> THE TASK:
Please report every line in the material below where the word "ideal" is found.

> MATERIAL PROVIDED:
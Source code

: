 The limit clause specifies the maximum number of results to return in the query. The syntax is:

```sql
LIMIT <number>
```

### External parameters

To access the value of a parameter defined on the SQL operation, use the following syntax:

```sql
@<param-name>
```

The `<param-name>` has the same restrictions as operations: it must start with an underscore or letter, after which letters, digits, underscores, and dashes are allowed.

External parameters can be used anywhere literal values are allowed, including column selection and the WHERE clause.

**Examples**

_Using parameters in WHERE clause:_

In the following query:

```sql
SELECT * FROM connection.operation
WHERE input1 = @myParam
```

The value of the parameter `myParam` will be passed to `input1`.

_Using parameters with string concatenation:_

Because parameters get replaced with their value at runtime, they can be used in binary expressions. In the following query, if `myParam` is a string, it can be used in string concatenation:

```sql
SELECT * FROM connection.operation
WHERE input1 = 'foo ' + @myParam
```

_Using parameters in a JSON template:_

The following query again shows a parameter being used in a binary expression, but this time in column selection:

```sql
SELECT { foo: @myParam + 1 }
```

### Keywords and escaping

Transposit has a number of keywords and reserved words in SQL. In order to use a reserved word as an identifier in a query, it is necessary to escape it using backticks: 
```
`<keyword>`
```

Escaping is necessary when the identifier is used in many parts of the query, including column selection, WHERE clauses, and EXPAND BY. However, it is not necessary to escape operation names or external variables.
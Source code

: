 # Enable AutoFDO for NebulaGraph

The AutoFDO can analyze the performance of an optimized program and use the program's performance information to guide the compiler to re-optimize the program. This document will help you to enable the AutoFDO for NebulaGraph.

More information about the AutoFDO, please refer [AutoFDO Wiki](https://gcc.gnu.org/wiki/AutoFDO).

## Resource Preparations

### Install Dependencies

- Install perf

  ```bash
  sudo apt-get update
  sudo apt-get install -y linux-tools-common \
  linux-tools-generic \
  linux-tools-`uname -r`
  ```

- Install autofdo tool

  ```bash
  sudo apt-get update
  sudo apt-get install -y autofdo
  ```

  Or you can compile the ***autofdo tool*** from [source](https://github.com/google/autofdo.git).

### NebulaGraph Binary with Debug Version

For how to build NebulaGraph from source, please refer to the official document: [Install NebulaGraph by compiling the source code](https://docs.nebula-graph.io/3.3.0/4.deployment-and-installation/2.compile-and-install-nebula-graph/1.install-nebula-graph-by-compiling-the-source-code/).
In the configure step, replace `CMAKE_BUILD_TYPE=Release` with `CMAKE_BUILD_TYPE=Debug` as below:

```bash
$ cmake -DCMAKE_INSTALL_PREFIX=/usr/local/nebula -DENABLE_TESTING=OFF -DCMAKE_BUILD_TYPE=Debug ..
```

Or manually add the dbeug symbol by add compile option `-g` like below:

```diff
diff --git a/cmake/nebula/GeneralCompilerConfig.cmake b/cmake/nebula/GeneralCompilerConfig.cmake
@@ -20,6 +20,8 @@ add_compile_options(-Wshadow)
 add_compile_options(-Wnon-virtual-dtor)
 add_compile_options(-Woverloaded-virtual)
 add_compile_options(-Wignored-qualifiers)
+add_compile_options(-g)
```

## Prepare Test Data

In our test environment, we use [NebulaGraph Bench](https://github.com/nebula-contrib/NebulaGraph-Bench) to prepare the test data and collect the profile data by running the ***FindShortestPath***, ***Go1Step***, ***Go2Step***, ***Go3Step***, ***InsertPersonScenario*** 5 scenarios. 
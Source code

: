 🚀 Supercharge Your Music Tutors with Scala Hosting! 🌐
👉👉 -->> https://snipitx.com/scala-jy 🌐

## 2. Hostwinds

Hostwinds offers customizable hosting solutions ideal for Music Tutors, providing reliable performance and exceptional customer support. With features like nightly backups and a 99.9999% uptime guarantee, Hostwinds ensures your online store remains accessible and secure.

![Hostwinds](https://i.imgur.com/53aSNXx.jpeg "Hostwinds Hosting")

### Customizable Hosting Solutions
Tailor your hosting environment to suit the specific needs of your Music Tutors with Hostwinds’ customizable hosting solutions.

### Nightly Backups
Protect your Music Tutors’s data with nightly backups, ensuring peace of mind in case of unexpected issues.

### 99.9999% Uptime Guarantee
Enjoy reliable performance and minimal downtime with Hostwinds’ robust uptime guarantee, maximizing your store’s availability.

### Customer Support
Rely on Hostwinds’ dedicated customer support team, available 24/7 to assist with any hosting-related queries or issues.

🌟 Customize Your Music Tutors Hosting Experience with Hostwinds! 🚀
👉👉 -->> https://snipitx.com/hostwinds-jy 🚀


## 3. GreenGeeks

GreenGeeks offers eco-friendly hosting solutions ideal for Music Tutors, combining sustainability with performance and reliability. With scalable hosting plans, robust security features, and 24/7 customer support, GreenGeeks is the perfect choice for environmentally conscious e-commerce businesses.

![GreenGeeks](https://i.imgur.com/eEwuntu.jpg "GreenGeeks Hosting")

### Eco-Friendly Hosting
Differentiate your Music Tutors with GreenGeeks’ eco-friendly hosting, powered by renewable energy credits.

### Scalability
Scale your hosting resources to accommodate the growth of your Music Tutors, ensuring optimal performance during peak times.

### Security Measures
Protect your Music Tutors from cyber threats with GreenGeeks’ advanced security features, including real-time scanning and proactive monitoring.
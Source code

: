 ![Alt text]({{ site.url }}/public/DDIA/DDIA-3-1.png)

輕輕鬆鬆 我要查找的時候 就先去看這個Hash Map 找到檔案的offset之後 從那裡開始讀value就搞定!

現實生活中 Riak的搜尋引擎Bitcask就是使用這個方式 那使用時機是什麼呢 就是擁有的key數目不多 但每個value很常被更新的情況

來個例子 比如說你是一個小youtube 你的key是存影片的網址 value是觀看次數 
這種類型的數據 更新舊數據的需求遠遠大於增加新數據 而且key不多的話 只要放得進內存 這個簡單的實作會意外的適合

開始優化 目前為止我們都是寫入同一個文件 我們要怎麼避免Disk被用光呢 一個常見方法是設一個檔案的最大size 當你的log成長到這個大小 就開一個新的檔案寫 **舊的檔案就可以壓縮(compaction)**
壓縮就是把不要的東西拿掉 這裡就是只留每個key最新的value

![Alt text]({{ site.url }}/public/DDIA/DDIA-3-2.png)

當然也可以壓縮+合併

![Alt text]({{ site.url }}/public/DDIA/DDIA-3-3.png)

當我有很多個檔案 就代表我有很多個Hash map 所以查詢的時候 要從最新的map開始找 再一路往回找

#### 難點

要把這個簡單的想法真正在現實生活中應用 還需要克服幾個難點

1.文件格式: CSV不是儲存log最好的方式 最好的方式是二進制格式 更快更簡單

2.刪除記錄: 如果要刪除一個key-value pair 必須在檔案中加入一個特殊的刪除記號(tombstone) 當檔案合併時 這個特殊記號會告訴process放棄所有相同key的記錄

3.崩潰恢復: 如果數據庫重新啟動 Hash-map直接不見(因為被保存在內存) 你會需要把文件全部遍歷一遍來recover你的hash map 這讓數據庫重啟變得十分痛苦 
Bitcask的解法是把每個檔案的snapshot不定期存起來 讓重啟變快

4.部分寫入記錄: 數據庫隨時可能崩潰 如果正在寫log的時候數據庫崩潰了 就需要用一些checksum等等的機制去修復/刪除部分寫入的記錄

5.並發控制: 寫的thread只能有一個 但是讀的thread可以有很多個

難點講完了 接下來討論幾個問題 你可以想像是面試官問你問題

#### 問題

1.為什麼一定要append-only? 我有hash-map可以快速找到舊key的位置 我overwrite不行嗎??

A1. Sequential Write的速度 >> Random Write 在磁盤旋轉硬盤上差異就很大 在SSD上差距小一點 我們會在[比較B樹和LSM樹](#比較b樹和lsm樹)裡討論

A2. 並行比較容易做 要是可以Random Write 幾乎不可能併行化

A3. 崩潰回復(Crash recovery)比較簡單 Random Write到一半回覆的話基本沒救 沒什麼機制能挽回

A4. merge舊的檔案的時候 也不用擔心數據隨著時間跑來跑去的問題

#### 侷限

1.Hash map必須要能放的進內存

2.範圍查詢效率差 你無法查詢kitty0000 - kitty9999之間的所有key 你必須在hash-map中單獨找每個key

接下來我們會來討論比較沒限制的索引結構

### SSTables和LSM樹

> YOUR RESPONSE:
Hostwinds offers customizable hosting solutions ideal for Music Tutors, providing reliable performance and exceptional customer support. With features like nightly backups and a 99.9999% uptime guarantee, Hostwinds ensures your online store remains accessible and secure.
GreenGeeks offers eco-friendly hosting solutions ideal for Music Tutors, combining sustainability with performance and reliability. With scalable hosting plans, robust security features, and 24/7 customer support, GreenGeeks is the perfect choice for environmentally conscious e-commerce businesses.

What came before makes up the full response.